**Instructions to follow:**
From the entries, copy out every line in which the word "generator" is found.

(Saved data entries)
-- -- --

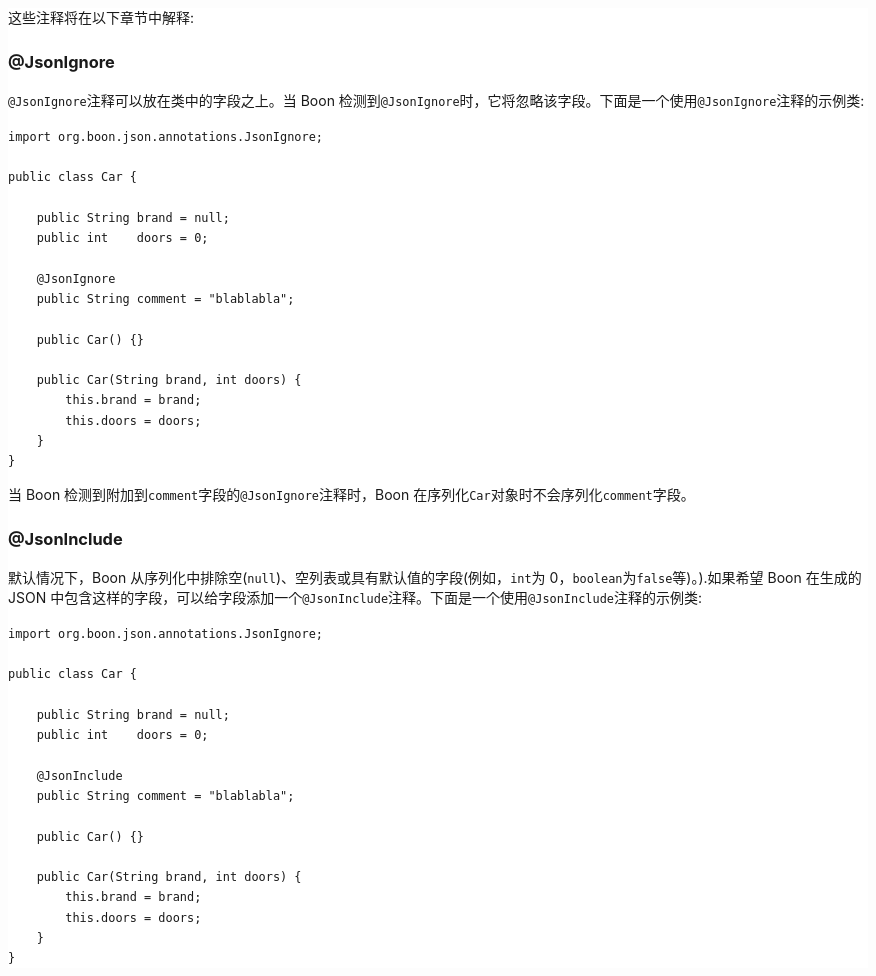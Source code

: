 这些注释将在以下章节中解释:

### @JsonIgnore

`@JsonIgnore`注释可以放在类中的字段之上。当 Boon 检测到`@JsonIgnore`时，它将忽略该字段。下面是一个使用`@JsonIgnore`注释的示例类:

```
import org.boon.json.annotations.JsonIgnore;

public class Car {

    public String brand = null;
    public int    doors = 0;

    @JsonIgnore
    public String comment = "blablabla";

    public Car() {}

    public Car(String brand, int doors) {
        this.brand = brand;
        this.doors = doors;
    }
}

```

当 Boon 检测到附加到`comment`字段的`@JsonIgnore`注释时，Boon 在序列化`Car`对象时不会序列化`comment`字段。

### @JsonInclude

默认情况下，Boon 从序列化中排除空(`null`)、空列表或具有默认值的字段(例如，`int`为 0，`boolean`为`false`等)。).如果希望 Boon 在生成的 JSON 中包含这样的字段，可以给字段添加一个`@JsonInclude`注释。下面是一个使用`@JsonInclude`注释的示例类:

```
import org.boon.json.annotations.JsonIgnore;

public class Car {

    public String brand = null;
    public int    doors = 0;

    @JsonInclude
    public String comment = "blablabla";

    public Car() {}

    public Car(String brand, int doors) {
        this.brand = brand;
        this.doors = doors;
    }
}

```
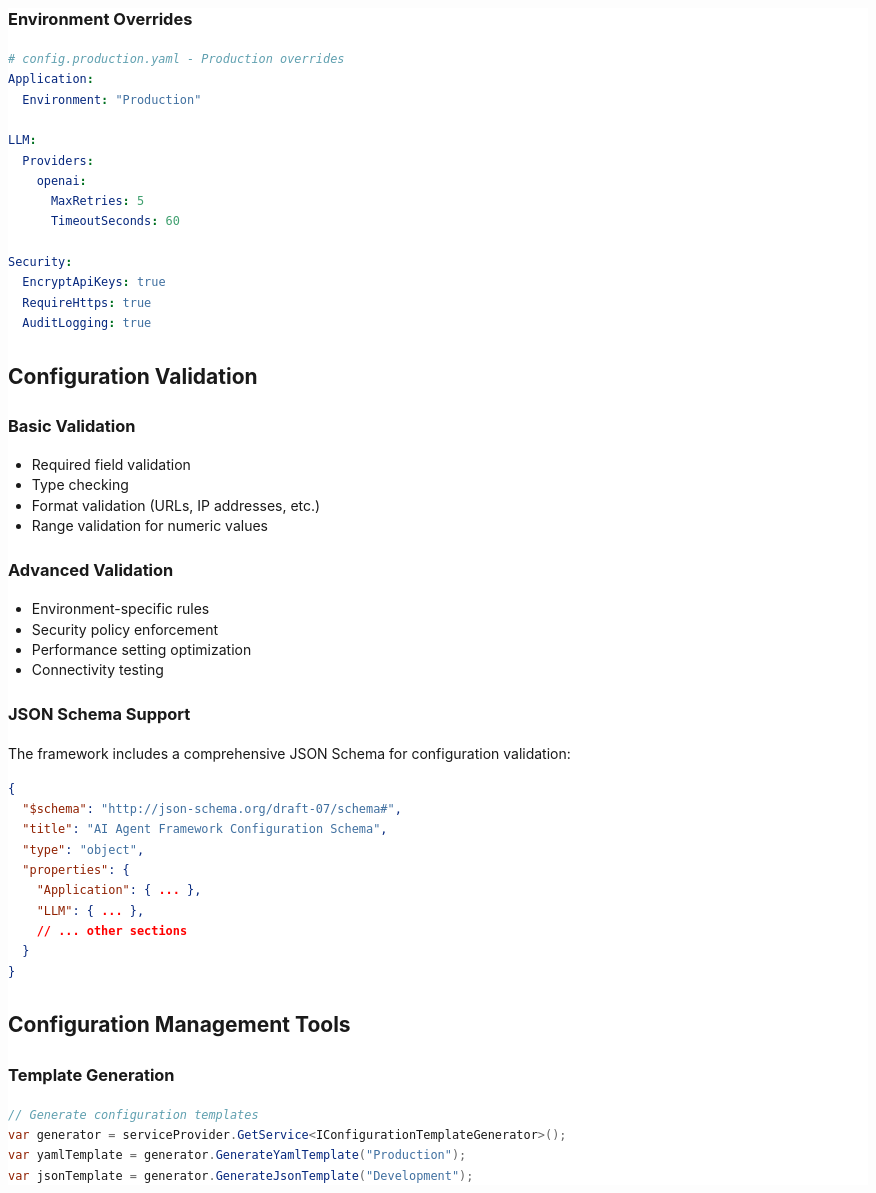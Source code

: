 ### Environment Overrides
```yaml
# config.production.yaml - Production overrides
Application:
  Environment: "Production"

LLM:
  Providers:
    openai:
      MaxRetries: 5
      TimeoutSeconds: 60

Security:
  EncryptApiKeys: true
  RequireHttps: true
  AuditLogging: true
```

## Configuration Validation

### Basic Validation
- Required field validation
- Type checking
- Format validation (URLs, IP addresses, etc.)
- Range validation for numeric values

### Advanced Validation
- Environment-specific rules
- Security policy enforcement
- Performance setting optimization
- Connectivity testing

### JSON Schema Support
The framework includes a comprehensive JSON Schema for configuration validation:
```json
{
  "$schema": "http://json-schema.org/draft-07/schema#",
  "title": "AI Agent Framework Configuration Schema",
  "type": "object",
  "properties": {
    "Application": { ... },
    "LLM": { ... },
    // ... other sections
  }
}
```

## Configuration Management Tools

### Template Generation
```csharp
// Generate configuration templates
var generator = serviceProvider.GetService<IConfigurationTemplateGenerator>();
var yamlTemplate = generator.GenerateYamlTemplate("Production");
var jsonTemplate = generator.GenerateJsonTemplate("Development");
```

-- -- --

**Result below:**
var generator = serviceProvider.GetService<IConfigurationTemplateGenerator>();
var yamlTemplate = generator.GenerateYamlTemplate("Production");
var jsonTemplate = generator.GenerateJsonTemplate("Development");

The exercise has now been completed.